La Terre aurait englouti un corps riche en soufre semblable à Mercure...
Une équipe de chercheurs intriguée par deux énigmes qui taraudent les spécialistes de la Terre depuis longtemps, à savoir la longévité du champ magnétique et l'importante différence du taux de samarium par rapport au néodyme dans la croûte et le manteau terrestre, a avancé la possibilité qu’un astre ressemblant à Mercure soit entré en collision avec la Terre primitive. Un scénario qu’ils défendent dans le numéro du 15 avril 2015 de la revue Nature.

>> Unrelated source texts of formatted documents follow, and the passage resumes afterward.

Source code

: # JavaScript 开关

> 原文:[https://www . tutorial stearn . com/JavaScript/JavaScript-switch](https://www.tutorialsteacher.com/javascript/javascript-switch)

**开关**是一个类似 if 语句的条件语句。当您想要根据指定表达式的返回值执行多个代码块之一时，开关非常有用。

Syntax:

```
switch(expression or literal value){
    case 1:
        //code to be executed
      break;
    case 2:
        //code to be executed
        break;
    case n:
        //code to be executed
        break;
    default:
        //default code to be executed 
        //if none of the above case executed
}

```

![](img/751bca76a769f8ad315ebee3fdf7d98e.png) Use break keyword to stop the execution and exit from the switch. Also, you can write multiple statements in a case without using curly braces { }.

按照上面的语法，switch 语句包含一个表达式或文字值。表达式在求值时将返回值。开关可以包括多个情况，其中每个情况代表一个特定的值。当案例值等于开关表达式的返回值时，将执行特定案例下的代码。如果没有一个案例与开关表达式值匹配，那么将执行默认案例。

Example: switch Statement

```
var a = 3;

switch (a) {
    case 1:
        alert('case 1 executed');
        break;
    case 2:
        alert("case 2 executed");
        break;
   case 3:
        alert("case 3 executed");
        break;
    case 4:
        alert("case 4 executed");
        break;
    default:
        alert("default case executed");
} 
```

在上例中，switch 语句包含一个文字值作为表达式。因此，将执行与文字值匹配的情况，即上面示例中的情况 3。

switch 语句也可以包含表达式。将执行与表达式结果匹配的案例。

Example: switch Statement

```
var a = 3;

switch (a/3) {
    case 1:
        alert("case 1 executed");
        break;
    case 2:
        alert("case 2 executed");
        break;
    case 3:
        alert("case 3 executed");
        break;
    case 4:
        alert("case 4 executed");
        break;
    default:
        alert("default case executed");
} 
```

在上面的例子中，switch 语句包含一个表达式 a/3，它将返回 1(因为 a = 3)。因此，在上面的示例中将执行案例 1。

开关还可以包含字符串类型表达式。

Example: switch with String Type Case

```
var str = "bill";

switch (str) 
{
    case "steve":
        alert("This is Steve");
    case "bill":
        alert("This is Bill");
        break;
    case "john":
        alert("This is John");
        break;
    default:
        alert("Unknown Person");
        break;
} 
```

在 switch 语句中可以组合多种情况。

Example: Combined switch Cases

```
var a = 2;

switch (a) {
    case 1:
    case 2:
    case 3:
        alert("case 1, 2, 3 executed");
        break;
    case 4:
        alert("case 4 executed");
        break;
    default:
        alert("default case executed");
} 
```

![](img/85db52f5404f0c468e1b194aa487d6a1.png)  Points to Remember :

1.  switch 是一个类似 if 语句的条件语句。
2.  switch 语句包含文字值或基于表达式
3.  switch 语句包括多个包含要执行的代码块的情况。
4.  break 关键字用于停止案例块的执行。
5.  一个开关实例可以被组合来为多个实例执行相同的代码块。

Un ratio samarium/néodyme différent des météorites
L'intrigant rapport samarium/néodyme (Sm/Nd) de la croûte et du manteau terrestre ne rejoint pas en effet celui constaté dans la plupart des météorites qui s’écrasent sur Terre, des matériaux (en l’espèce, des chondres ou grains de quelques microns ou millimètres) suspectés d’être les précurseurs des planètes telluriques.

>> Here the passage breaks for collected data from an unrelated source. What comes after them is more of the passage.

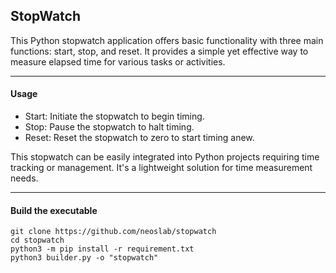 ## StopWatch

This Python stopwatch application offers basic functionality with three main functions: start, stop, and reset. It provides a simple yet effective way to measure elapsed time for various tasks or activities.

* * *

#### Usage

- Start: Initiate the stopwatch to begin timing. 
- Stop: Pause the stopwatch to halt timing. 
- Reset: Reset the stopwatch to zero to start timing anew.

This stopwatch can be easily integrated into Python projects requiring time tracking or management. It's a lightweight solution for time measurement needs.

* * *

#### Build the executable

```shell
git clone https://github.com/neoslab/stopwatch
cd stopwatch
python3 -m pip install -r requirement.txt
python3 builder.py -o "stopwatch"
```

L’équipe emmenée par Anke Wohlers (université d’Oxford) a soumis en laboratoire des échantillons de roches présentes à l’origine de la Terre primitive aux conditions qui régnaient au cours de la genèse de notre Planète : une température variant entre 1.400 et 1.640 °C et une pression de 1,5 gigapascal, soit environ 15 fois celle qui existe aujourd’hui au fond de la fosse des Mariannes. Le samarium, le néodyme et l’uranium présents en petite quantité sont attirés par les roches silicatées du manteau et de la croûte terrestre mais ils n’ont en revanche pas d’accointance avec le sulfure ferrique qui représente une part importante du noyau externe de notre Planète.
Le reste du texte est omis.